Report every line of the records beneath this task that holds the string "password".

:::

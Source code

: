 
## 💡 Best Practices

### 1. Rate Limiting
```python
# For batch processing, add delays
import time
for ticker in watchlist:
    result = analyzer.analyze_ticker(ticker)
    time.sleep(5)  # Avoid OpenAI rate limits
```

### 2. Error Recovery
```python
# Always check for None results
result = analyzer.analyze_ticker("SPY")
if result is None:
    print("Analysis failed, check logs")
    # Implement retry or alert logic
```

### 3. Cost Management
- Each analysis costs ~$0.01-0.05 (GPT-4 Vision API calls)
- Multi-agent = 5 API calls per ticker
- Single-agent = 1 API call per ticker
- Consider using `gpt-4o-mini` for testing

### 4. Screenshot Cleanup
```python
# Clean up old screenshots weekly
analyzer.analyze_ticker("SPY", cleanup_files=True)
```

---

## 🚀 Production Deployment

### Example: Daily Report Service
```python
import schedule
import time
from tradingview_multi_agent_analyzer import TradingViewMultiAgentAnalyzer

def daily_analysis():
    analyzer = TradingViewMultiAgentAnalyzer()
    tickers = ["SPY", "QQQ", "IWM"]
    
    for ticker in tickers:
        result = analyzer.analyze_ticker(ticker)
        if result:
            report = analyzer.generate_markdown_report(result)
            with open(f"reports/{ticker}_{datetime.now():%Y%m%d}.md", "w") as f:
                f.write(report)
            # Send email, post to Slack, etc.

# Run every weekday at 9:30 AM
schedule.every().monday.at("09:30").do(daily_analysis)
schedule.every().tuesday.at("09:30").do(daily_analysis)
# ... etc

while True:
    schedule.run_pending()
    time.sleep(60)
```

:::

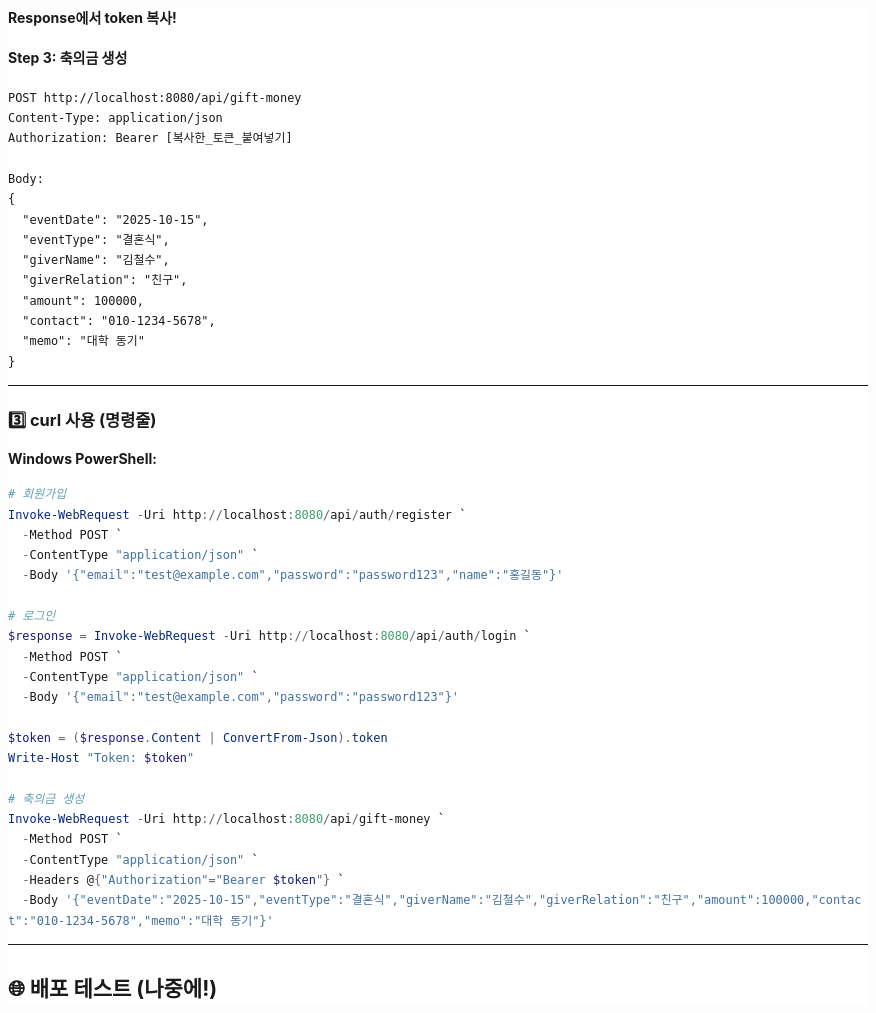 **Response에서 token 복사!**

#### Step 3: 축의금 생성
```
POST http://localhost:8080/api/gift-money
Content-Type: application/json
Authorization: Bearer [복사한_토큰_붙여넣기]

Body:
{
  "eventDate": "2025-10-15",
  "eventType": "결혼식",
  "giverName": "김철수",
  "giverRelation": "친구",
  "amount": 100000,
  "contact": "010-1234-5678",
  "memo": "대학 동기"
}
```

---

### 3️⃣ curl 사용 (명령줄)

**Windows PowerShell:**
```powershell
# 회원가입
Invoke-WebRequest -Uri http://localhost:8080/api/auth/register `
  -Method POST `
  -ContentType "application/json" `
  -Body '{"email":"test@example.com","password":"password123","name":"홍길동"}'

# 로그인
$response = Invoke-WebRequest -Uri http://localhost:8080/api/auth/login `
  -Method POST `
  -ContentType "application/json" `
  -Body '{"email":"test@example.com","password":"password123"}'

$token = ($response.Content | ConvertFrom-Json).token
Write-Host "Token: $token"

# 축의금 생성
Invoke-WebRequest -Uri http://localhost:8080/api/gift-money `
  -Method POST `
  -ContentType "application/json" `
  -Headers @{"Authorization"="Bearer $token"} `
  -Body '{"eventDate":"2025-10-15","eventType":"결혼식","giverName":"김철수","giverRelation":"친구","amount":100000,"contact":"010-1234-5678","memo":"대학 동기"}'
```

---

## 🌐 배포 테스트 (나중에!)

:::

YOUR SOLUTION =
  -Body '{"email":"test@example.com","password":"password123","name":"홍길동"}'
  -Body '{"email":"test@example.com","password":"password123"}'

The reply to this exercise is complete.